### RECORDS TO PROCESS

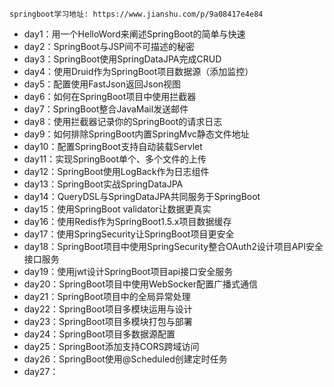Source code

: 	springboot学习地址: https://www.jianshu.com/p/9a08417e4e84

* day1：用一个HelloWord来阐述SpringBoot的简单与快速
* day2：SpringBoot与JSP间不可描述的秘密
* day3：SpringBoot使用SpringDataJPA完成CRUD
* day4：使用Druid作为SpringBoot项目数据源（添加监控）
* day5：配置使用FastJson返回Json视图
* day6：如何在SpringBoot项目中使用拦截器
* day7：SpringBoot整合JavaMail发送邮件
* day8：使用拦截器记录你的SpringBoot的请求日志
* day9：如何排除SpringBoot内置SpringMvc静态文件地址
* day10：配置SpringBoot支持自动装载Servlet
* day11：实现SpringBoot单个、多个文件的上传
* day12：SpringBoot使用LogBack作为日志组件
* day13：SpringBoot实战SpringDataJPA
* day14：QueryDSL与SpringDataJPA共同服务于SpringBoot
* day15：使用SpringBoot validator让数据更真实
* day16：使用Redis作为SpringBoot1.5.x项目数据缓存
* day17：使用SpringSecurity让SpringBoot项目更安全
* day18：SpringBoot项目中使用SpringSecurity整合OAuth2设计项目API安全接口服务
* day19：使用jwt设计SpringBoot项目api接口安全服务
* day20：SpringBoot项目中使用WebSocker配置广播式通信
* day21：SpringBoot项目中的全局异常处理
* day22：SpringBoot项目多模块运用与设计
* day23：SpringBoot项目多模块打包与部署
* day24：SpringBoot项目多数据源配置
* day25：SpringBoot添加支持CORS跨域访问
* day26：SpringBoot使用@Scheduled创建定时任务
* day27：
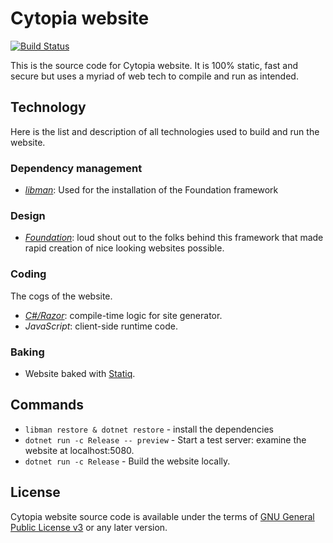 # Cytopia website
[![Build Status](https://travis-ci.org/CytopiaTeam/cytopia.net.svg?branch=master)](https://travis-ci.org/CytopiaTeam/cytopia.net)

This is the source code for Cytopia website. It is 100% static, fast and secure but uses a myriad of web tech to compile and run as intended.

## Technology
Here is the list and description of all technologies used to build and run the website.

### Dependency management
* _[libman](https://docs.microsoft.com/en-us/aspnet/core/client-side/libman/)_: Used for the installation of the Foundation framework

### Design
* _[Foundation](http://foundation.zurb.com/)_: loud shout out to the folks behind this framework that made rapid creation of nice looking websites possible.

### Coding
The cogs of the website.

* _[C#/Razor](https://dotnet.microsoft.com/)_: compile-time logic for site generator.
* _JavaScript_: client-side runtime code.

### Baking
* Website baked with [Statiq](https://statiq.dev/).

## Commands
* `libman restore & dotnet restore` - install the dependencies
* `dotnet run -c Release -- preview` - Start a test server: examine the website at localhost:5080.
* `dotnet run -c Release` - Build the website locally.

## License

Cytopia website source code is available under the terms of [GNU General Public License v3](http://www.gnu.org/licenses/gpl.html) or any later version.
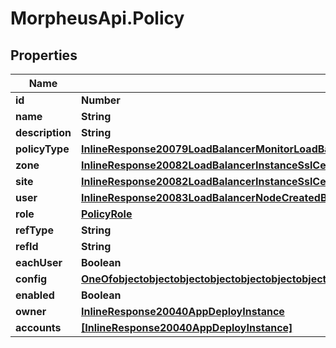 # MorpheusApi.Policy

## Properties

Name | Type | Description | Notes
------------ | ------------- | ------------- | -------------
**id** | **Number** |  | [optional] 
**name** | **String** |  | [optional] 
**description** | **String** |  | [optional] 
**policyType** | [**InlineResponse20079LoadBalancerMonitorLoadBalancerType**](InlineResponse20079LoadBalancerMonitorLoadBalancerType.md) |  | [optional] 
**zone** | [**InlineResponse20082LoadBalancerInstanceSslCert**](InlineResponse20082LoadBalancerInstanceSslCert.md) |  | [optional] 
**site** | [**InlineResponse20082LoadBalancerInstanceSslCert**](InlineResponse20082LoadBalancerInstanceSslCert.md) |  | [optional] 
**user** | [**InlineResponse20083LoadBalancerNodeCreatedBy**](InlineResponse20083LoadBalancerNodeCreatedBy.md) |  | [optional] 
**role** | [**PolicyRole**](PolicyRole.md) |  | [optional] 
**refType** | **String** |  | [optional] 
**refId** | **String** |  | [optional] 
**eachUser** | **Boolean** |  | [optional] 
**config** | [**OneOfobjectobjectobjectobjectobjectobjectobjectobjectobjectobjectobjectobjectobjectobjectobjectobjectobjectobjectobjectobjectobjectobjectobjectobjectobjectobjectobjectobjectobject**](OneOfobjectobjectobjectobjectobjectobjectobjectobjectobjectobjectobjectobjectobjectobjectobjectobjectobjectobjectobjectobjectobjectobjectobjectobjectobjectobjectobjectobjectobject.md) |  | [optional] 
**enabled** | **Boolean** |  | [optional] 
**owner** | [**InlineResponse20040AppDeployInstance**](InlineResponse20040AppDeployInstance.md) |  | [optional] 
**accounts** | [**[InlineResponse20040AppDeployInstance]**](InlineResponse20040AppDeployInstance.md) |  | [optional] 


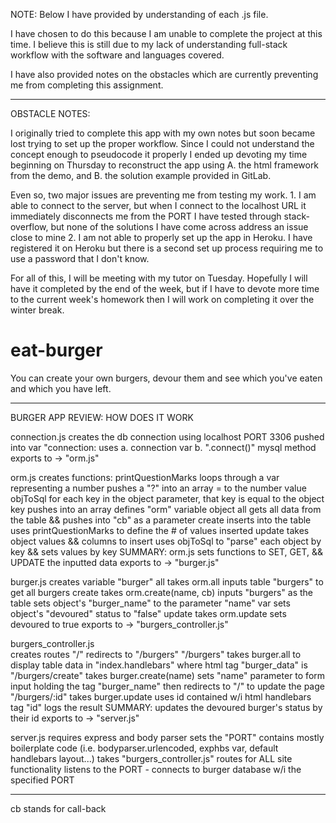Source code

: NOTE: Below I have provided by understanding of each .js file. 

I have chosen to do this because I am unable to complete the project at this time. I believe this is still due to my lack of understanding full-stack workflow with the software and languages covered. 

I have also provided notes on the obstacles which are currently preventing me from completing this assignment.

--------------------------------------------------------------------------------------------------
OBSTACLE NOTES:

I originally tried to complete this app with my own notes but soon became lost trying to set up the proper workflow. 
Since I could not understand the concept enough to pseudocode it properly I ended up devoting my time beginning on Thursday to reconstruct the app using A. the html framework from the demo, and B. the solution example provided in GitLab.

Even so, two major issues are preventing me from testing my work.
    1. I am able to connect to the server, but when I connect to the localhost URL it immediately disconnects me from the PORT
        I have tested through stack-overflow, but none of the solutions I have come across address an issue close to mine
    2. I am not able to properly set up the app in Heroku. I have registered it on Heroku but there is a second set up process       requiring me to use a password that I don't know.

For all of this, I will be meeting with my tutor on Tuesday. Hopefully I will have it completed by the end of the week, but if I have to devote more time to the current week's homework then I will work on completing it over the winter break.


# eat-burger
You can create your own burgers, devour them and see which you've eaten and which you have left.

--------------------------------------------------------------------------------------------------

BURGER APP REVIEW: HOW DOES IT WORK

connection.js
    creates the db connection using localhost PORT 3306
        pushed into var "connection:
    uses
        a. connection var
        b. ".connect()" mysql method
    exports to -> "orm.js"

orm.js
    creates functions: 
        printQuestionMarks
            loops through a var representing a number
            pushes a "?" into an array = to the number value
        objToSql
            for each key in the object parameter, that key is equal to the object key
            pushes into an array
    defines "orm" variable object
        all
            gets all data from the table && pushes into "cb" as a parameter
        create
            inserts into the table 
            uses printQuestionMarks to define the # of values inserted
        update
            takes object values && columns to insert
            uses objToSql to "parse" each object by key && sets values by key
        SUMMARY: orm.js sets functions to SET, GET, && UPDATE the inputted data
    exports to -> "burger.js"

burger.js
    creates variable "burger"
        all
            takes orm.all
            inputs table "burgers" to get all burgers
        create
            takes orm.create(name, cb)
            inputs "burgers" as the table
            sets object's "burger_name" to the parameter "name" var
            sets object's "devoured" status to "false"
        update
            takes orm.update
            sets devoured to true
    exports to -> "burgers_controller.js"

burgers_controller.js     
    creates routes
        "/" 
            redirects to "/burgers"
        "/burgers"
            takes burger.all 
            to display table data in "index.handlebars" where html tag "burger_data" is
        "/burgers/create"
            takes burger.create(name)
            sets "name" parameter to form input holding the tag "burger_name"
            then redirects to "/" to update the page
        "/burgers/:id" 
            takes burger.update
            uses id contained w/i html handlebars tag "id"
            logs the result
            SUMMARY: updates the devoured burger's status by their id
    exports to -> "server.js"

server.js
    requires express and body parser
    sets the "PORT"
    contains mostly boilerplate code (i.e. bodyparser.urlencoded, exphbs var, default handlebars layout...)
    takes "burgers_controller.js" routes for ALL site functionality
    listens to the PORT - connects to burger database w/i the specified PORT

--------------------------------------------------------------------------------------------------

cb stands for call-back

### TASK BRIEF
Extract, verbatim, the lines from the one containing "listens to the" through the last line of the listing above.

### EXERCISE ANSWER
    listens to the PORT - connects to burger database w/i the specified PORT

--------------------------------------------------------------------------------------------------

cb stands for call-back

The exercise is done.